INFORMATION PROVIDED:
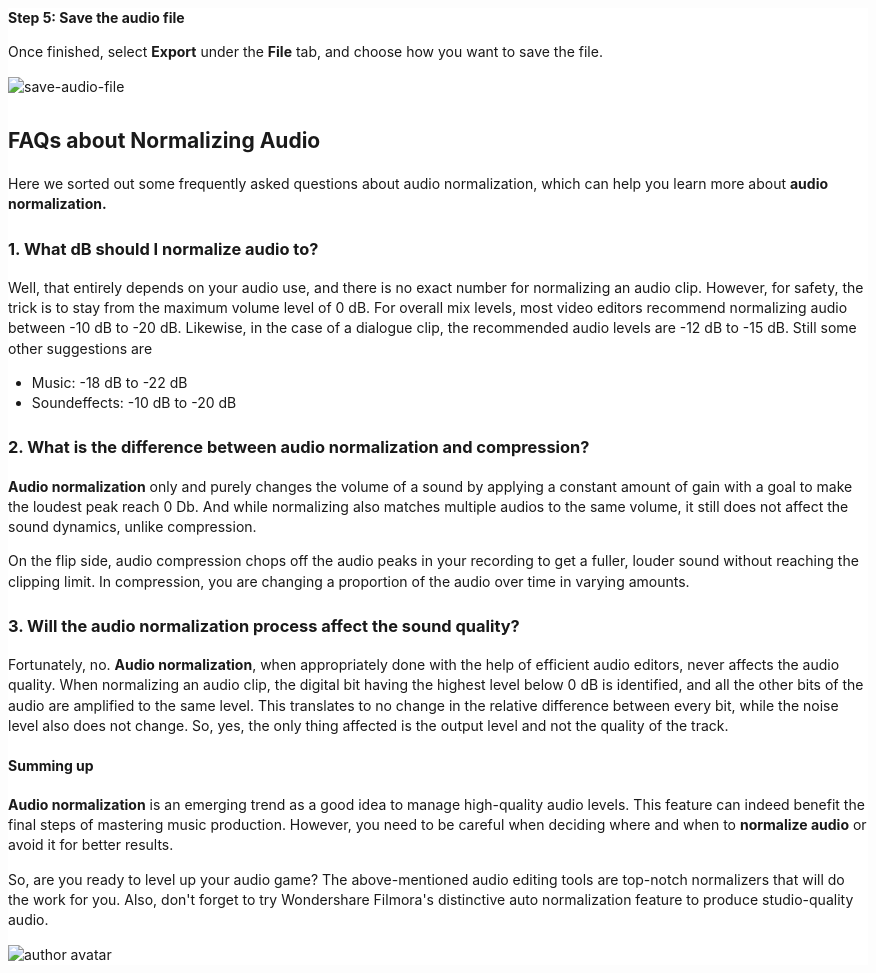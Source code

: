 **Step 5: Save the audio file**

Once finished, select **Export** under the **File** tab, and choose how you want to save the file.

![save-audio-file](https://images.wondershare.com/filmora/article-images/14-save-audio-file.jpg)

## FAQs about Normalizing Audio

Here we sorted out some frequently asked questions about audio normalization, which can help you learn more about **audio normalization.**

### 1\. What dB should I normalize audio to?

Well, that entirely depends on your audio use, and there is no exact number for normalizing an audio clip. However, for safety, the trick is to stay from the maximum volume level of 0 dB. For overall mix levels, most video editors recommend normalizing audio between -10 dB to -20 dB. Likewise, in the case of a dialogue clip, the recommended audio levels are -12 dB to -15 dB. Still some other suggestions are

* Music: -18 dB to -22 dB
* Soundeffects: -10 dB to -20 dB

### 2\. What is the difference between audio normalization and compression?

**Audio normalization** only and purely changes the volume of a sound by applying a constant amount of gain with a goal to make the loudest peak reach 0 Db. And while normalizing also matches multiple audios to the same volume, it still does not affect the sound dynamics, unlike compression.

On the flip side, audio compression chops off the audio peaks in your recording to get a fuller, louder sound without reaching the clipping limit. In compression, you are changing a proportion of the audio over time in varying amounts.

### 3\. Will the audio normalization process affect the sound quality?

Fortunately, no. **Audio normalization**, when appropriately done with the help of efficient audio editors, never affects the audio quality. When normalizing an audio clip, the digital bit having the highest level below 0 dB is identified, and all the other bits of the audio are amplified to the same level. This translates to no change in the relative difference between every bit, while the noise level also does not change. So, yes, the only thing affected is the output level and not the quality of the track.

#### Summing up

**Audio normalization** is an emerging trend as a good idea to manage high-quality audio levels. This feature can indeed benefit the final steps of mastering music production. However, you need to be careful when deciding where and when to **normalize audio** or avoid it for better results.

So, are you ready to level up your audio game? The above-mentioned audio editing tools are top-notch normalizers that will do the work for you. Also, don't forget to try Wondershare Filmora's distinctive auto normalization feature to produce studio-quality audio.

![author avatar](https://images.wondershare.com/filmora/article-images/richard-bennett.jpg)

TO DO:
Pull out each line of the listing that holds the string "levels".

EXERCISE RESPONSE:
Well, that entirely depends on your audio use, and there is no exact number for normalizing an audio clip. However, for safety, the trick is to stay from the maximum volume level of 0 dB. For overall mix levels, most video editors recommend normalizing audio between -10 dB to -20 dB. Likewise, in the case of a dialogue clip, the recommended audio levels are -12 dB to -15 dB. Still some other suggestions are
**Audio normalization** is an emerging trend as a good idea to manage high-quality audio levels. This feature can indeed benefit the final steps of mastering music production. However, you need to be careful when deciding where and when to **normalize audio** or avoid it for better results.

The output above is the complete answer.